Do you just use sanitized hoof trimmers? Regular scissors?

I get that sometimes you need to go in like elbows deep... I guess how I should have asked it is... how to you transition into full hand? You don't just full fist punch to her baby hole I assume? Do you always just go full hand or do you check with a finger or two and then decide if you need to go all the way.

I guess by reviving they were talking CPR as it was usually right after being born... I thought maybe their was a goat CPR standard that I had missed.


----------



## Little-Bits-N-Pieces (Apr 7, 2013)

I have learned with puppies, if they can be revived, you actually have 30 minutes to get them going. If you can't get them going within 30 minutes, they can't be revived. And the same rules seem to apply with goat kids as well.

With newborn kid CPR, it will be very gross. They will most likely still be all wet and slimy, but if you want that kid to live you're going to have to put your mouth over their mouth and nose to fill their lungs.
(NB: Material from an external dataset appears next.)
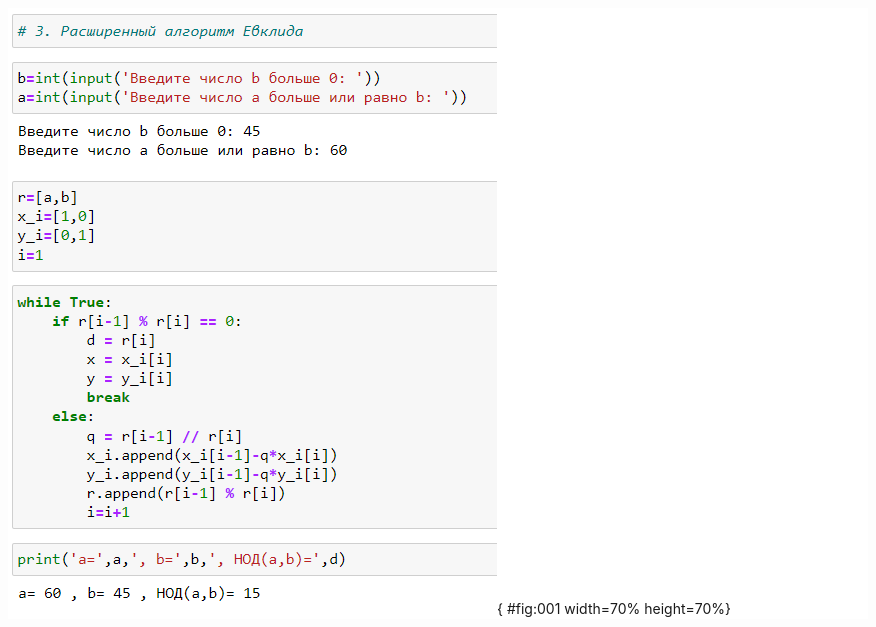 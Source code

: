 ![Пример работы расширенного алгоритма Евклида](https://github.com/volkk3/Mathematical-foundations-of-information-protection-and-information-security/blob/main/Lab04/screen/png04_3.PNG){ #fig:001 width=70% height=70%}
Frequent, small breaths is key, and you will also probably have to swing them to get the fluid out of their lungs. 
You will get birthing fluids in your mouth, among other things, but it's kinda unavoidable when reviving a newborn. 
The last kid I had to revive was a terminal c-section kid, his sister was already gone, I thought he was too but after about a minute of mouth to mouth I felt a faint heart beat and kept going. Eventually his heart picked up and he starting blinking. Another couple minutes later and he started to cough weakly and got to where he was hacking up fluid with help. It took him around 3 hours to stabilize and he had to be tube fed the first day. He'll be a year old in March this year, strong as any other kid out there after day 2.


----------



## Little-Bits-N-Pieces (Apr 7, 2013)

GoatMama123 said:


> Do you just use sanitized hoof trimmers? Regular scissors?
> 
> I get that sometimes you need to go in like elbows deep... I guess how I should have asked it is... how to you transition into full hand? You don't just full fist punch to her baby hole I assume? Do you always just go full hand or do you check with a finger or two and then decide if you need to go all the way.
> 
> I guess by reviving they were talking CPR as it was usually right after being born... I thought maybe their was a goat CPR standard that I had missed.
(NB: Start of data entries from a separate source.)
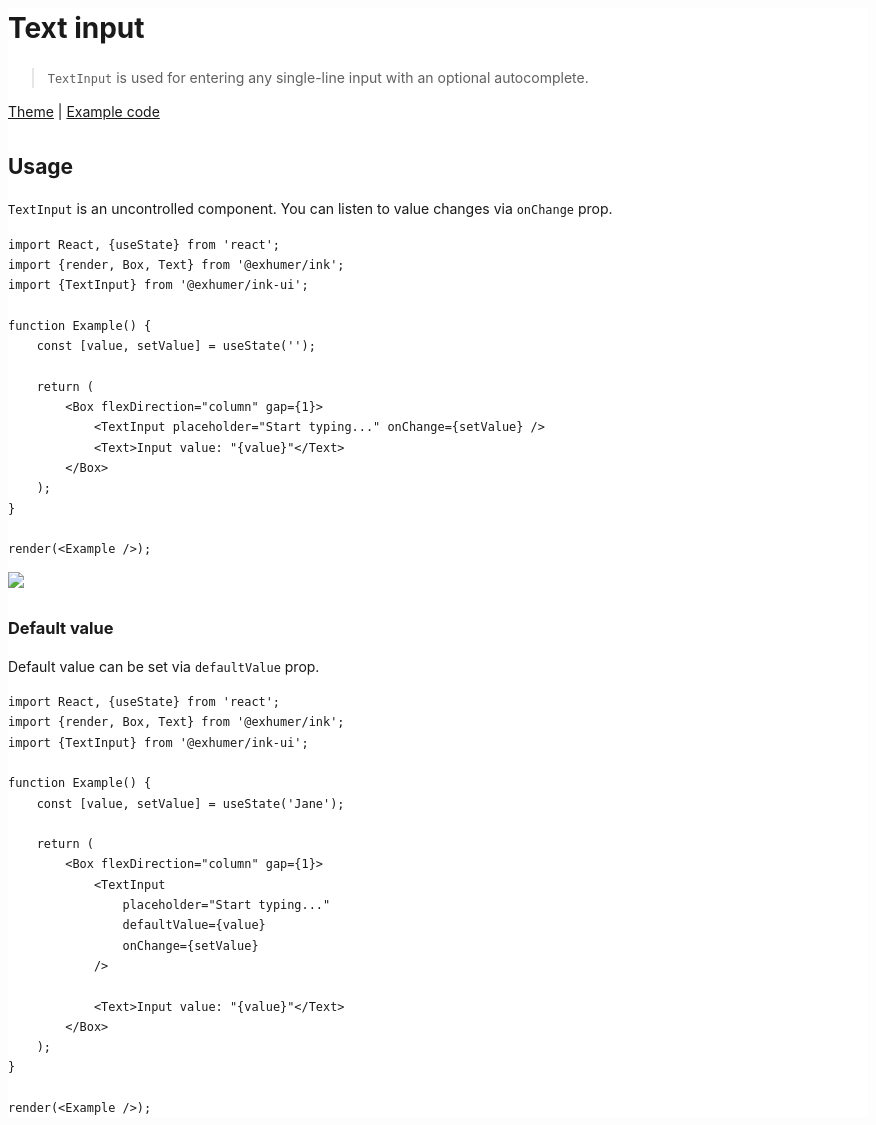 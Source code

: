 # Text input

> `TextInput` is used for entering any single-line input with an optional autocomplete.

[Theme](../source/components/text-input/theme.ts) | [Example code](../examples/text-input.tsx)

## Usage

`TextInput` is an uncontrolled component. You can listen to value changes via `onChange` prop.

```tsx
import React, {useState} from 'react';
import {render, Box, Text} from '@exhumer/ink';
import {TextInput} from '@exhumer/ink-ui';

function Example() {
	const [value, setValue] = useState('');

	return (
		<Box flexDirection="column" gap={1}>
			<TextInput placeholder="Start typing..." onChange={setValue} />
			<Text>Input value: "{value}"</Text>
		</Box>
	);
}

render(<Example />);
```

<img src="../media/text-input-basic.gif" width="400">

### Default value

Default value can be set via `defaultValue` prop.

```tsx
import React, {useState} from 'react';
import {render, Box, Text} from '@exhumer/ink';
import {TextInput} from '@exhumer/ink-ui';

function Example() {
	const [value, setValue] = useState('Jane');

	return (
		<Box flexDirection="column" gap={1}>
			<TextInput
				placeholder="Start typing..."
				defaultValue={value}
				onChange={setValue}
			/>

			<Text>Input value: "{value}"</Text>
		</Box>
	);
}

render(<Example />);
```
Regular scissors are fine, you can also twist the cord around your fingers and break it.

You make a bird beak shape with your hand or completely open your hand and fold your thumb over to where it's laying on top of, but in between your other four fingers. Then you gently go in. Make sure your fingernails are trimmed and not sharp at all. Use some form of lubricant if you need.
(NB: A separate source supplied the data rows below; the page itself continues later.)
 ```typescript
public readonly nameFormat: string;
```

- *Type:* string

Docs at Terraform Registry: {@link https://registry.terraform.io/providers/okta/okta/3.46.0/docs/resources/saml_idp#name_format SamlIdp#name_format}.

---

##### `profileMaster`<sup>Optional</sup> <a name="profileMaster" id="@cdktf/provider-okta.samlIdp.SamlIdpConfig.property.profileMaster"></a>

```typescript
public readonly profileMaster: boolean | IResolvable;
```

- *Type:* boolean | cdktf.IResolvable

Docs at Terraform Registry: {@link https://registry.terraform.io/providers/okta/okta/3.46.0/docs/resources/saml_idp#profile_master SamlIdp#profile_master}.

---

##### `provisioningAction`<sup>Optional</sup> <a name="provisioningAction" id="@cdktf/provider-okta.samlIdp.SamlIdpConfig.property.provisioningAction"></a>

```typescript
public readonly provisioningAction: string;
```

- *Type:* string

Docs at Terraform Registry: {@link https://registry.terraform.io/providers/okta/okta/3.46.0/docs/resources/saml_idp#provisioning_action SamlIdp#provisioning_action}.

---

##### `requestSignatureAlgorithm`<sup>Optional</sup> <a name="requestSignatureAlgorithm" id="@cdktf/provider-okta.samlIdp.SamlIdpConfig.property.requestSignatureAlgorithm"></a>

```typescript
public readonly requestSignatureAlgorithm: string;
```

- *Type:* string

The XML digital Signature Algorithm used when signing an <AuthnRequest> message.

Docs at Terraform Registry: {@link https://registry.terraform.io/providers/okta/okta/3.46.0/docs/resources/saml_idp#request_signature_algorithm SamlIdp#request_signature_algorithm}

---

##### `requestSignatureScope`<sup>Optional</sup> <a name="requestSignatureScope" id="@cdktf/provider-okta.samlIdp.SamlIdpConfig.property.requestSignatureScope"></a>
After 10 minutes of hard pushing with no results, I go in, full hand and see what's going on. Or with stalled labor, you want to go in and see what's going on.


----------



## KW Farms (Jun 21, 2008)

You just slowly go in. I usually check with a finger or two to see if the kid is right there and if not, I go in with my fingers all together and just go in slowly.

And yes, a pair of scissors to cut the cord if needed is fine.


----------



## Jessica84 (Oct 27, 2011)

Same as these two. Just go nice and easy. And yes!!! Finger nails short. I just make a habit of trimming them every few days during kidding season. Might be a girl thing but the thought of nails makes me sick lol


----------



## deerbunnyfarm (Dec 14, 2015)

I have heard that it's better to rip the cord if you can than cut. Easier for it to clot that way.


----------



## Jessica84 (Oct 27, 2011)

She was talking about once it's dry. But that is a good point! I always heard on a wet cord not to do a nice clean cut as well. A long time ago we had baby pigs and I had to cut their cord. I got a knife and went back and forth long ways against the cord, not cut or saw right threw it. I don't know if I could rip it, I have a very sensitive belly button and that give me the chills lol


----------



## groovyoldlady (Jul 21, 2011)

I've only had to "go in" once. I was scared silly, but if you close your eyes and take a deep breath or two it really helps. It seems much easier to figure out what you're feeling with your eyes closed - Not sure why though. Maybe it just helps you to focus. (and by "you", I mean "Me"!)


----------



## goathiker (Apr 14, 2011)

When the cord breaks too long I just use a shepherds knot to tie it up out of the way after dipping a couple times. The mom will usually decide that knot it too creepy and chew the cord off more.


----------



## nannysrus (Jun 21, 2014)

groovyoldlady said:


> I've only had to "go in" once. I was scared silly, but if you close your eyes and take a deep breath or two it really helps. It seems much easier to figure out what you're feeling with your eyes closed - Not sure why though. Maybe it just helps you to focus. (and by "you", I mean "Me"!)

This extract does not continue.